:: DATA FOR THIS EXERCISE ::
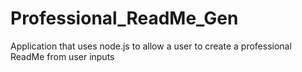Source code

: # Professional_ReadMe_Gen
Application that uses node.js to allow a user to create a professional ReadMe from user inputs
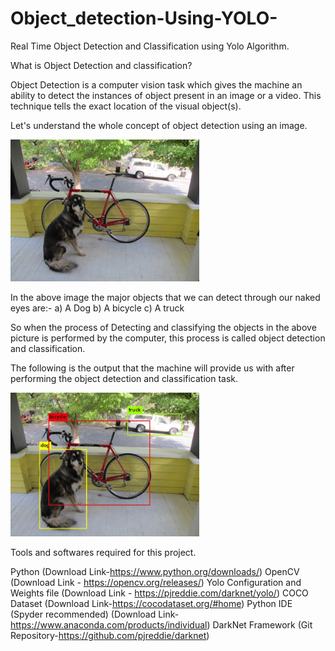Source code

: # Object_detection-Using-YOLO-
Real Time Object Detection and Classification using Yolo Algorithm.
 
What is Object Detection and classification?

Object Detection is a computer vision task which gives the machine an ability to detect the instances of object present in an image or a video. This technique tells the exact location of the visual object(s). 

Let's understand the whole concept of object detection using an image.

<img src="image.jpg" width=60% height=50%>

In the above image the major objects that we can detect through our naked eyes are:-
a) A Dog
b) A bicycle
c) A truck

So when the process of Detecting and classifying the objects in the above picture is performed by the computer, this process is called object detection and classification.

The following is the output that the machine will provide us with after performing the object detection and classification task.

<img src="outputimage (2).png" width=60% height=50%>

Tools and softwares required for this project.

Python (Download Link-https://www.python.org/downloads/)
OpenCV (Download Link - https://opencv.org/releases/)
Yolo Configuration and Weights file (Download Link - https://pjreddie.com/darknet/yolo/)
COCO Dataset (Download Link-https://cocodataset.org/#home)
Python IDE (Spyder recommended) (Download Link-https://www.anaconda.com/products/individual)
DarkNet Framework (Git Repository-https://github.com/pjreddie/darknet)

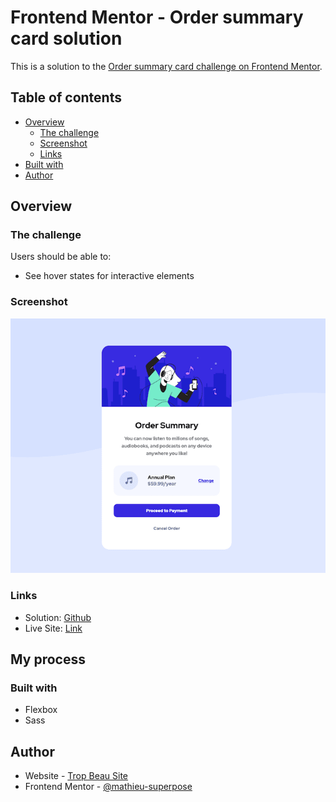 # Frontend Mentor - Order summary card solution

This is a solution to the [Order summary card challenge on Frontend Mentor](https://www.frontendmentor.io/challenges/order-summary-component-QlPmajDUj). 

## Table of contents

- [Overview](#overview)
  - [The challenge](#the-challenge)
  - [Screenshot](#screenshot)
  - [Links](#links)
- [Built with](#built-with)
- [Author](#author)

## Overview

### The challenge

Users should be able to:

- See hover states for interactive elements

### Screenshot

![](./src/img/screenshot.png)

### Links

- Solution: [Github](https://github.com/mathieu-superpose/order-summary)
- Live Site: [Link](https://mathieu-superpose.github.io/order-summary/)

## My process

### Built with

- Flexbox
- Sass

## Author

- Website - [Trop Beau Site](http://www.tropbeau.site/)
- Frontend Mentor - [@mathieu-superpose](https://www.frontendmentor.io/profile/mathieu-superpose)
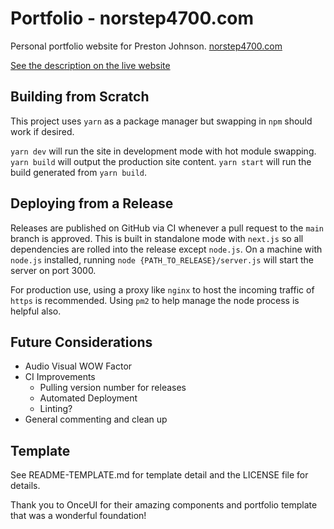 # Portfolio - norstep4700.com

Personal portfolio website for Preston Johnson. [norstep4700.com](https://norstep4700.com)

[See the description on the live website](https://norstep4700.com/work/customizing-portfolio-template-instance)

## Building from Scratch

This project uses `yarn` as a package manager but swapping in `npm` should work if desired.

`yarn dev` will run the site in development mode with hot module swapping.
`yarn build` will output the production site content.
`yarn start` will run the build generated from `yarn build`.

## Deploying from a Release

Releases are published on GitHub via CI whenever a pull request to the `main` branch is approved. This is built in standalone mode with `next.js` so all dependencies are rolled into the release except `node.js`. On a machine with `node.js` installed, running `node {PATH_TO_RELEASE}/server.js` will start the server on port 3000.

For production use, using a proxy like `nginx` to host the incoming traffic of `https` is recommended. Using `pm2` to help manage the node process is helpful also.

## Future Considerations

- Audio Visual WOW Factor
- CI Improvements
  - Pulling version number for releases
  - Automated Deployment
  - Linting?
- General commenting and clean up

## Template

See README-TEMPLATE.md for template detail and the LICENSE file for details.

Thank you to OnceUI for their amazing components and portfolio template that was a wonderful foundation!
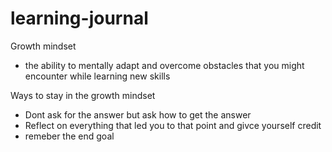 # learning-journal
Growth mindset 
- the ability to mentally adapt and overcome obstacles that you might encounter while learning new skills


Ways to stay in the growth mindset 
- Dont ask for the answer but ask how to get the answer 
- Reflect on everything that led you to that point and givce yourself credit
- remeber the end goal 

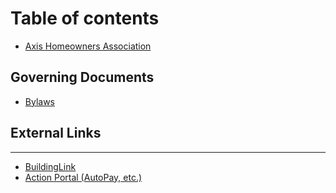 # Table of contents

* [Axis Homeowners Association](README.md)

## Governing Documents

* [Bylaws](governing-documents/bylaws.md)

## External Links

---

* [BuildingLink](https://axishoa.buildinglink.com)
* [Action Portal \(AutoPay, etc.\)](https://resident.actionlife.com)

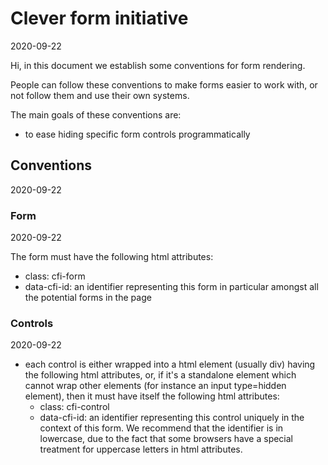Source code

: Clever form initiative
=============
2020-09-22



Hi, in this document we establish some conventions for form rendering.

People can follow these conventions to make forms easier to work with, or not follow them and use their own systems.



The main goals of these conventions are:


- to ease hiding specific form controls programmatically








Conventions
-------
2020-09-22


### Form
2020-09-22

The form must have the following html attributes:

- class: cfi-form
- data-cfi-id: an identifier representing this form in particular amongst all the potential forms in the page



### Controls
2020-09-22

- each control is either wrapped into a html element (usually div) having the following html attributes,
    or, if it's a standalone element which cannot wrap other elements (for instance an input type=hidden element), then it must have itself the following html attributes:
    - class: cfi-control 
    - data-cfi-id: an identifier representing this control uniquely in the context of this form.
        We recommend that the identifier is in lowercase, due to the fact that some browsers have a special treatment
        for uppercase letters in html attributes.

:: ASSIGNED TASK ::
Scan the material above. Copy each line where "pjreddie" occurs.

:: SOLUTION TO THE EXERCISE ::
Yolo Configuration and Weights file (Download Link - https://pjreddie.com/darknet/yolo/)
DarkNet Framework (Git Repository-https://github.com/pjreddie/darknet)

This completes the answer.